- Developer: Quicksilva
- Publisher: Quicksilva
- Designer: Martin Walker
- Platforms: Commodore 64, ZX Spectrum
- Release: 1985
- Genre: Platform
- Mode: Single-player

= Rupert and the Toymaker's Party =

1985 video game

Rupert and the Toymaker's Party is a video game developed by Martin Walker and published by Quicksilva in 1985. It was developed for the Commodore 64 and ZX Spectrum.
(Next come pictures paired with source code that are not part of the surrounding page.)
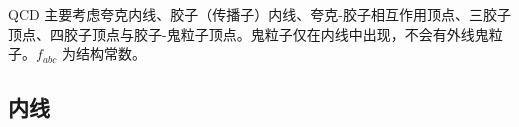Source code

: 

\begin{issues}
\issueMissDepend
\issueAbstract
\end{issues}

QCD 主要考虑夸克内线、胶子（传播子）内线、夸克-胶子相互作用顶点、三胶子顶点、四胶子顶点与胶子-鬼粒子顶点。鬼粒子仅在内线中出现，不会有外线鬼粒子。$f_{abc}$ 为结构常数。

\subsection{内线}
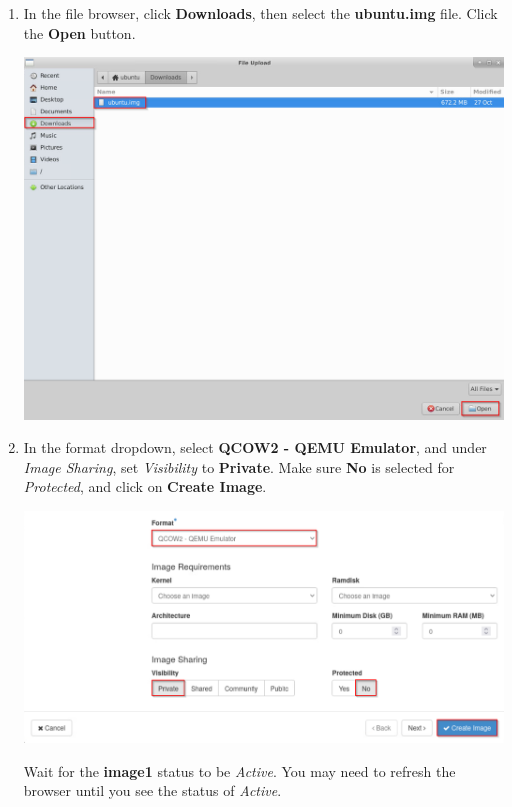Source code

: \documentclass[letterpaper, 12pt]{article}
\begin{document}
\begin{enumerate}
    \item In the file browser, click \textbf{Downloads}, then select the \textbf{ubuntu.img} file. Click the
    \textbf{Open} button.

    \begin{center}
        \includegraphics[width=\linewidth]{images/part1/step5.png}
    \end{center}

    \item In the format dropdown, select \textbf{QCOW2 - QEMU Emulator}, and under \textit{Image Sharing}, set
    \textit{Visibility} to \textbf{Private}. Make sure \textbf{No} is selected for \textit{Protected}, and click on
    \textbf{Create Image}.

    \begin{center}
        \includegraphics[width=\linewidth]{images/part1/step6.png}
    \end{center}

    \begin{stopbox}
        Wait for the \textbf{image1} status to be \textit{Active}. You may need to refresh the browser until you see the
        status of \textit{Active}.
    \end{stopbox}


\end{enumerate}
\end{document}
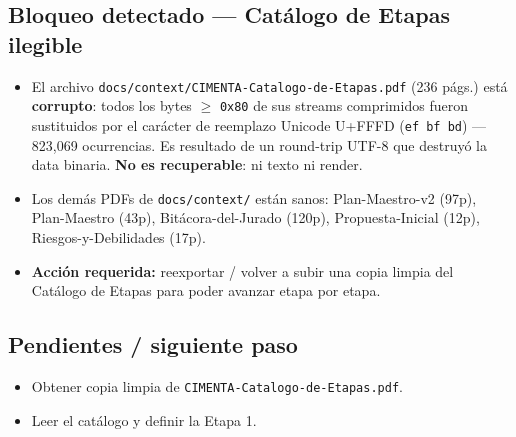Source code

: \documentclass[11pt]{article}
\newcommand{\codigo}[1]{\texttt{#1}}
\newcommand{\pend}{\item[\textcolor{acento}{$\square$}]}
\begin{document}
\subsection*{Bloqueo detectado — Catálogo de Etapas ilegible}
\begin{itemize}
  \item El archivo \codigo{docs/context/CIMENTA-Catalogo-de-Etapas.pdf}
        (236 págs.) está \textbf{corrupto}: todos los bytes $\geq$ \codigo{0x80}
        de sus streams comprimidos fueron sustituidos por el carácter de
        reemplazo Unicode U+FFFD (\codigo{ef bf bd}) — 823{,}069 ocurrencias.
        Es resultado de un round-trip UTF-8 que destruyó la data binaria.
        \textbf{No es recuperable}: ni texto ni render.
  \item Los demás PDFs de \codigo{docs/context/} están sanos: Plan-Maestro-v2
        (97p), Plan-Maestro (43p), Bitácora-del-Jurado (120p), Propuesta-Inicial
        (12p), Riesgos-y-Debilidades (17p).
  \item \textbf{Acción requerida:} reexportar / volver a subir una copia limpia
        del Catálogo de Etapas para poder avanzar etapa por etapa.
\end{itemize}

\subsection*{Pendientes / siguiente paso}
\begin{itemize}
  \pend Obtener copia limpia de \codigo{CIMENTA-Catalogo-de-Etapas.pdf}.
  \pend Leer el catálogo y definir la Etapa 1.
\end{itemize}
\end{document}
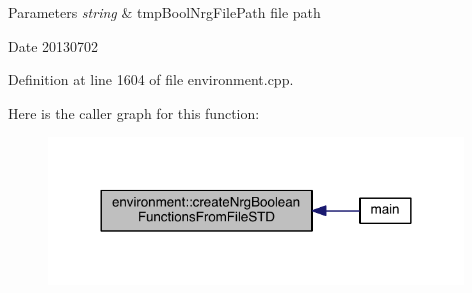 \begin{DoxyParams}{Parameters}
{\em string} & tmp\+Bool\+Nrg\+File\+Path file path \\
\hline
\end{DoxyParams}
\begin{DoxyDate}{Date}
20130702 
\end{DoxyDate}


Definition at line 1604 of file environment.\+cpp.



Here is the caller graph for this function\+:\nopagebreak
\begin{figure}[H]
\begin{center}
\leavevmode
\includegraphics[width=312pt]{a00013_abe1a616460ea328067874df715679319_icgraph}
\end{center}
\end{figure}


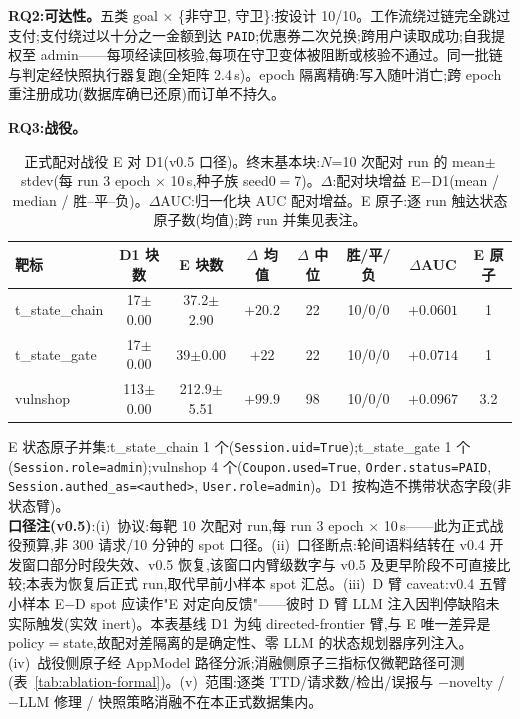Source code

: \documentclass[letterpaper,twocolumn,10pt]{article}
\begin{document}
\textbf{RQ2:可达性。}五类 goal × \{非守卫, 守卫\}:按设计 10/10。工作流绕过链完全跳过支付;支付绕过以十分之一金额到达 \texttt{PAID};优惠券二次兑换;跨用户读取成功;自我提权至 admin——每项经读回核验,每项在守卫变体被阻断或核验不通过。同一批链与判定经快照执行器复跑(全矩阵 2.4\,s)。epoch 隔离精确:写入随叶消亡;跨 epoch 重注册成功(数据库确已还原)而订单不持久。

\textbf{RQ3:战役。}%
\begin{table}[t]
\centering
\small
\caption{正式配对战役 E 对 D1(v0.5 口径)。终末基本块:$N$=10 次配对 run 的 mean$\pm$stdev(每 run 3 epoch $\times$ 10\,s,种子族 seed0$=$7)。$\Delta$:配对块增益 E$-$D1(mean / median / 胜--平--负)。$\Delta$AUC:归一化块 AUC 配对增益。E 原子:逐 run 触达状态原子数(均值);跨 run 并集见表注。}
\label{tab:campaign-formal}
\begin{tabular}{lccccccc}
\hline
靶标 & D1 块数 & E 块数 & $\Delta$ 均值 & $\Delta$ 中位 & 胜/平/负 & $\Delta$AUC & E 原子 \\
\hline
t\_state\_chain & 17$\pm$0.00 & 37.2$\pm$2.90 & $+20.2$ & 22 & 10/0/0 & $+0.0601$ & 1 \\
t\_state\_gate & 17$\pm$0.00 & 39$\pm$0.00 & $+22$ & 22 & 10/0/0 & $+0.0714$ & 1 \\
vulnshop & 113$\pm$0.00 & 212.9$\pm$5.51 & $+99.9$ & 98 & 10/0/0 & $+0.0967$ & 3.2 \\
\hline
\end{tabular}

\begin{minipage}{\textwidth}
\footnotesize
E 状态原子并集:t\_state\_chain 1 个(\texttt{Session.uid=True});t\_state\_gate 1 个(\texttt{Session.role=admin});vulnshop 4 个(\texttt{Coupon.used=True}, \texttt{Order.status=PAID}, \texttt{Session.authed\_as=\textless authed\textgreater }, \texttt{User.role=admin})。D1 按构造不携带状态字段(非状态臂)。\\
\textbf{口径注(v0.5)}:(i)~协议:每靶 10 次配对 run,每 run 3 epoch $\times$ 10\,s——此为正式战役预算,非 300 请求/10 分钟的 spot 口径。(ii)~口径断点:轮间语料结转在 v0.4 开发窗口部分时段失效、v0.5 恢复,该窗口内臂级数字与 v0.5 及更早阶段不可直接比较;本表为恢复后正式 run,取代早前小样本 spot 汇总。(iii)~D 臂 caveat:v0.4 五臂小样本 E$-$D spot 应读作"E 对定向反馈"——彼时 D 臂 LLM 注入因判停缺陷未实际触发(实效 inert)。本表基线 D1 为纯 directed-frontier 臂,与 E 唯一差异是 policy$=$state,故配对差隔离的是确定性、零 LLM 的状态规划器序列注入。(iv)~战役侧原子经 AppModel 路径分派;消融侧原子三指标仅微靶路径可测(表~\ref{tab:ablation-formal})。(v)~范围:逐类 TTD/请求数/检出/误报与 $-$novelty / $-$LLM 修理 / 快照策略消融不在本正式数据集内。
\end{minipage}
\end{table}
\end{document}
The game is based on Rupert Bear, the British cartoon and comics strip character created in 1920 by the British artist Mary Tourtel. In this platform arcade game the player takes the role of Rupert the Bear and the mission is to get to a party in the Toymaker's castle, to meet his friends. According to the story line of this adventure, Rupert has made himself late for the party and must go through the castle collecting all the party invitations his friends have left behind for him.

==Gameplay==
The game is divided into seven levels, each being four screens long and consisting of three floors connected by stairways that Rupert uses to go up and down. In each level there are toys and birds who are annoyed because they have not been invited to the party and now are trying to stop Rupert from going too. Each level features different kind and number of enemies like marching toy soldiers, toy trains, toy airplanes, Jack-out-of-the-boxes and evil birds. The level of difficulty increases with each level. If Rupert touches any of the toys he loses one of his available energy lives. There are also some allies that will help Rupert on his way to the party. For instance, Rupert can jump on the white-birds and planes and they will transport him to inaccessible platforms of the castle. Once Rupert has collected all the party invitations in a certain level, a door to the next level will open. He must complete all seven levels before making it to the party. If all the lives or chances are lost, Rupert simply gives up and leaves the castle.

==Reception==
Magazine reviews of the time praised the game for its graphics and sound effects, including the size of the sprites, the details and colors of the background, capturing the flavour of the original book illustrations, and the music and sound effects.